Pendampingan dan Penguatan Percepatan Penurunan Stunting Kemenko PMK bersama 19 Kementerian/Lembaga untuk Papua Barat dan Papua Barat Daya

Kemenko PMK bersama Kementerian dan Lembaga terkait terus melakukan penguatan dan pendampingan kepada daerah. salah satu yang dilakukan saat ini adalah Evaluasi Terpadu Percepatan Penurunan Stunting yang dilakukan di 14 provinsi prioritas stunting. Tujuan evaluasi ini adalah untuk mengetahui implementasi kebijakan yg telah dilakukan daerah paska roadshow stunting dan kemiskinan ekstrem.

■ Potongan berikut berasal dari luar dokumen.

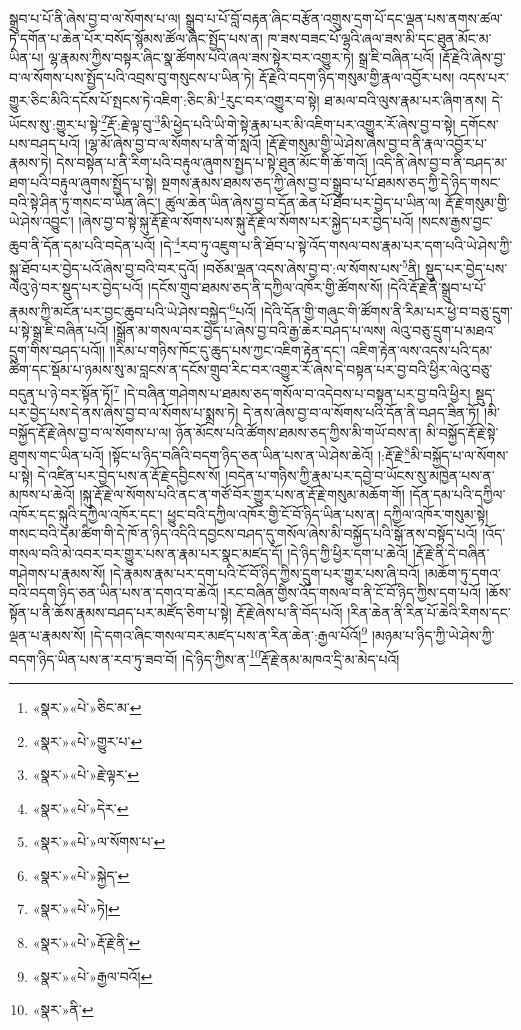 སྒྲུབ་པ་པོ་ནི་ཞེས་བྱ་བ་ལ་སོགས་པ་ལ། སྒྲུབ་པ་པོ་བློ་བརྟན་ཞིང་བརྩོན་འགྲུས་དྲག་པོ་དང་ལྡན་པས་ནགས་ཚལ་ཏེ་དགོན་པ་ཆེན་པོར་བསོད་སྙོམས་ཚོལ་ཞིང་སྤྱོད་པས་ན། ཁ་ཟས་བཟང་པོ་ལྷའི་ཞལ་ཟས་མི་དང་ཐུན་མོང་མ་ཡིན་པ། ལྷ་རྣམས་ཀྱིས་བསྟར་ཞིང་སྣ་ཚོགས་པའི་ཞལ་ཟས་སྟེར་བར་འགྱུར་ཏེ། སྒྲ་ཇི་བཞིན་པའོ། །རྡོ་རྗེའི་ཞེས་བྱ་བ་ལ་སོགས་པས་སྤྱོད་པའི་འབྲས་བུ་གསུངས་པ་ཡིན་ཏེ། རྡོ་རྗེའི་བདག་ཉིད་གསུམ་གྱི་རྣལ་འབྱོར་པས། འདས་པར་གྱུར་ཅིང་མིའི་དངོས་པོ་སྤངས་ཏེ་འཇིག་:ཅིང་མི་\footnote{«སྣར་»«པེ་»ཅིང་མ་}རུང་བར་འགྱུར་བ་སྟེ། ཐ་མལ་བའི་ལུས་རྣམ་པར་ཞིག་ནས། དེ་ཡོངས་སུ་:གྱུར་པ་སྟེ་\footnote{«སྣར་»«པེ་»གྱུར་པ་}རྡོ་:རྗེ་ལྟ་བུ་\footnote{«སྣར་»«པེ་»རྗེ་ལྟར་}མི་ཕྱེད་པའི་ཡི་གེ་སྟེ་རྣམ་པར་མི་འཇིག་པར་འགྱུར་རོ་ཞེས་བྱ་བ་སྟེ། དགོངས་པས་བཤད་པའོ། །ལྷ་མོ་ཞེས་བྱ་བ་ལ་སོགས་པ་ནི་གོ་སླའོ། །རྡོ་རྗེ་གསུམ་གྱི་ཡེ་ཤེས་ཞེས་བྱ་བ་ནི་རྣལ་འབྱོར་པ་རྣམས་ཏེ། དེས་བསྟེན་པ་ནི་རིག་པའི་བརྟུལ་ཞུགས་སྤྱད་པ་སྟེ་ཐུན་མོང་གི་ཆོ་གའོ། །འདི་ནི་ཞེས་བྱ་བ་ནི་བཤད་མ་ཐག་པའི་བརྟུལ་ཞུགས་སྤྱོད་པ་སྟེ། སྔགས་རྣམས་ཐམས་ཅད་ཀྱི་ཞེས་བྱ་བ་སྒྲུབ་པ་པོ་ཐམས་ཅད་ཀྱི་དེ་ཉིད་གསང་བའི་སྟེ་ཤིན་ཏུ་གསང་བ་ཡིན་ཞིང་། ཚུལ་ཆེན་ཡིན་ཞེས་བྱ་བ་དོན་ཆེན་པོ་ཐོབ་པར་བྱེད་པ་ཡིན་ལ། རྡོ་རྗེ་གསུམ་གྱི་ཡེ་ཤེས་འབྱུང་། །ཞེས་བྱ་བ་སྟེ་སྐུ་རྡོ་རྗེ་ལ་སོགས་པས་སྐུ་རྡོ་རྗེ་ལ་སོགས་པར་སྐྱེད་པར་བྱེད་པའོ། །སངས་རྒྱས་བྱང་ཆུབ་ནི་དོན་དམ་པའི་བདེན་པའོ། །དེ་\footnote{«སྣར་»«པེ་»དེར་}རབ་ཏུ་འཇུག་པ་ནི་ཐོབ་པ་སྟེ་འོད་གསལ་བས་རྣམ་པར་དག་པའི་ཡེ་ཤེས་ཀྱི་སྐུ་ཐོབ་པར་བྱེད་པའོ་ཞེས་བྱ་བའི་བར་དུའོ། །བཅོམ་ལྡན་འདས་ཞེས་བྱ་བ་:ལ་སོགས་པས་\footnote{«སྣར་»«པེ་»ལ་སོགས་པ་}ནི། སྡུད་པར་བྱེད་པས་ལེའུ་ཉེ་བར་སྡུད་པར་བྱེད་པའོ། །དངོས་གྲུབ་ཐམས་ཅད་ནི་དཀྱིལ་འཁོར་གྱི་ཚོགས་སོ། །དེའི་རྡོ་རྗེ་ནི་སྒྲུབ་པ་པོ་རྣམས་ཀྱི་མངོན་པར་བྱང་ཆུབ་པའི་ཡེ་ཤེས་བསྐྱེད་\footnote{«སྣར་»«པེ་»སྐྱེད་}པའོ། །དེའི་དོན་གྱི་གཞུང་གི་ཚོགས་ནི་རིམ་པར་ཕྱེ་བ་བཅུ་དྲུག་པ་སྟེ་སྒྲ་ཇི་བཞིན་པའོ། །སྒྲོན་མ་གསལ་བར་བྱེད་པ་ཞེས་བྱ་བའི་རྒྱ་ཆེར་བཤད་པ་ལས། ལེའུ་བཅུ་དྲུག་པ་མཐའ་དྲུག་གིས་བཤད་པའོ།། །།རིམ་པ་གཉིས་ཁོང་དུ་ཆུད་པས་ཀྱང་འཇིག་རྟེན་དང་། འཇིག་རྟེན་ལས་འདས་པའི་དམ་ཚིག་དང་སྡོམ་པ་ཉམས་སུ་མ་བླངས་ན་དངོས་གྲུབ་རིང་བར་འགྱུར་རོ་ཞེས་དེ་བསྟན་པར་བྱ་བའི་ཕྱིར་ལེའུ་བཅུ་བདུན་པ་ཉེ་བར་སྟོན་ཏོ།\footnote{«སྣར་»«པེ་»ཏེ།} །དེ་བཞིན་གཤེགས་པ་ཐམས་ཅད་གསོལ་བ་འདེབས་པ་བསྟན་པར་བྱ་བའི་ཕྱིར། སྡུད་པར་བྱེད་པས་དེ་ནས་ཞེས་བྱ་བ་ལ་སོགས་པ་སྨྲས་ཏེ། དེ་ནས་ཞེས་བྱ་བ་ལ་སོགས་པའི་དོན་ནི་བཤད་ཟིན་ཏོ། །མི་བསྐྱོད་རྡོ་རྗེ་ཞེས་བྱ་བ་ལ་སོགས་པ་ལ། ཉོན་མོངས་པའི་ཚོགས་ཐམས་ཅད་ཀྱིས་མི་གཡོ་བས་ན། མི་བསྐྱོད་རྡོ་རྗེ་སྟེ་ཐུགས་གང་ཡིན་པའོ། །སྟོང་པ་ཉིད་བཞིའི་བདག་ཉིད་ཅན་ཡིན་པས་ན་ཡེ་ཤེས་ཆེའོ། །:རྡོ་རྗེ་\footnote{«སྣར་»«པེ་»རྡོ་རྗེ་ནི་}མི་བསྐྱོད་པ་ལ་སོགས་པ་སྟེ། དེ་འཛིན་པར་བྱེད་པས་ན་རྡོ་རྗེ་དབྱིངས་སོ། །བདེན་པ་གཉིས་ཀྱི་རྣམ་པར་དབྱེ་བ་ཡོངས་སུ་མཁྱེན་པས་ན་མཁས་པ་ཆེའོ། །སྐུ་རྡོ་རྗེ་ལ་སོགས་པའི་ནང་ན་གཙོ་བོར་གྱུར་པས་ན་རྡོ་རྗེ་གསུམ་མཆོག་གོ། །དོན་དམ་པའི་དཀྱིལ་འཁོར་དང་སྐུའི་དཀྱིལ་འཁོར་དང་། ཕྱུང་བའི་དཀྱིལ་འཁོར་གྱི་ངོ་བོ་ཉིད་ཡིན་པས་ན། དཀྱིལ་འཁོར་གསུམ་སྟེ། གསང་བའི་དམ་ཚིག་གི་དེ་ཁོ་ན་ཉིད་འདིའི་དབྱངས་བཤད་དུ་གསོལ་ཞེས་མི་བསྐྱོད་པའི་སྒོ་ནས་བསྟོད་པའོ། །འོད་གསལ་བའི་མེ་འབར་བར་གྱུར་པས་ན་རྣམ་པར་སྣང་མཛད་དོ། །དེ་ཉིད་ཀྱི་ཕྱིར་དག་པ་ཆེའོ། །རྡོ་རྗེ་ནི་དེ་བཞིན་གཤེགས་པ་རྣམས་སོ། །དེ་རྣམས་རྣམ་པར་དག་པའི་ངོ་བོ་ཉིད་ཀྱིས་དྲུག་པར་གྱུར་པས་ཞི་བའོ། །མཆོག་ཏུ་དགའ་བའི་བདག་ཉིད་ཅན་ཡིན་པས་ན་དགའ་བ་ཆེའོ། །རང་བཞིན་གྱིས་འོད་གསལ་བ་ནི་ངོ་བོ་ཉིད་ཀྱིས་དག་པའོ། །ཆོས་སྟོན་པ་ནི་ཆོས་རྣམས་བཤད་པར་མཛོད་ཅིག་པ་སྟེ། རྡོ་རྗེ་ཞེས་པ་ནི་བོད་པའོ། །རིན་ཆེན་ནི་རིན་པོ་ཆེའི་རིགས་དང་ལྡན་པ་རྣམས་སོ། །དེ་དགའ་ཞིང་གསལ་བར་མཛད་པས་ན་རིན་ཆེན་:རྒྱལ་པོའོ།\footnote{«སྣར་»«པེ་»རྒྱལ་བའོ།} །མཉམ་པ་ཉིད་ཀྱི་ཡེ་ཤེས་ཀྱི་བདག་ཉིད་ཡིན་པས་ན་རབ་ཏུ་ཟབ་བོ། །དེ་ཉིད་ཀྱིས་ན་\footnote{«སྣར་»ནི་}རྡོ་རྗེ་ནམ་མཁའ་དྲི་མ་མེད་པའོ།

Salah satu provinsi yang dilakukan evaluasi terpadu yaitu Papua Barat dan Papua Barat Daya, karena berdasarkan hasil Survei Status Gizi Indonesia, Provinsi Papua Barat menunjukkan peningkatan prevalensi balita stunting yang terlihat dari dari 26,2% di tahun 2021 menjadi 30,0% pada tahun 2022 sehingga, perlu upaya lebih dari tahun sebelumnya, dimana langkah-langkah strategis diperlukan untuk pencapaian target penurunan 3,8% per tahunnya.

Menurut drg. Agus Suprapto, M. Kes selaku Staf Ahli Menko PMK Bidang Pembangunan Berkelanjutan dalam sambutannya menyampaikan, “Pernikahan dini memiliki resiko yang lebih tinggi bagi pasangan muda dan berkontribusi terhadap kasus stunting. Data kasus pernikahan dini diperoleh pada tingkat desa/kabupaten”. Lebih lanjut disampaikan bahwa kebijakan di tingkat pusat sudah cukup namun yang harus dilakukan pemerintah daerah saat ini adalah intervensi lebih ke hulu dan  memastikan intervensi sampai ke sasaran.

Pada kesempatan yang sama Drs. Paulus Waterpauw, M.Si selaku PJ Gubernur Papua Barat juga menyampaikan bahwa Provinsi Papua Barat telah mengoordinasikan penetapan lokus prioritas kepada masing-masing kabupaten dan melaksanakan pemetaan program dan konvergensi program pada Organisasi Perangkat Daerah (OPD). 

“Guna mendukung Evaluasi Percepatan Penurunan Stunting tersebut, Pemda Provinsi Papua Barat menyediakan aplikasi Elektronik Kemiskinan Ekstrem dan stunting (E-Keriting) yang digunakan untuk sistem evaluasi capaian indikator perpres Nomor 72 Tahun 2021”, ucap PJ Gubernur Papua Barat.

Dirjen Kesehatan Masyarakat Kementerian Kesehatan dalam sambutannya menjelaskan bahwa implementasi program dalam intervensi spesifik difokuskan pada penguatan pelayanan kesehatan dan gizi yang dilaksanakan secara terstruktur dan berjenjang di semua level pelayanan mulai dari Posyandu di tingkat masyarakat, integrasi pada layanan kesehatan primer (puskesmas) sampai di layanan rujukan, yaitu RS.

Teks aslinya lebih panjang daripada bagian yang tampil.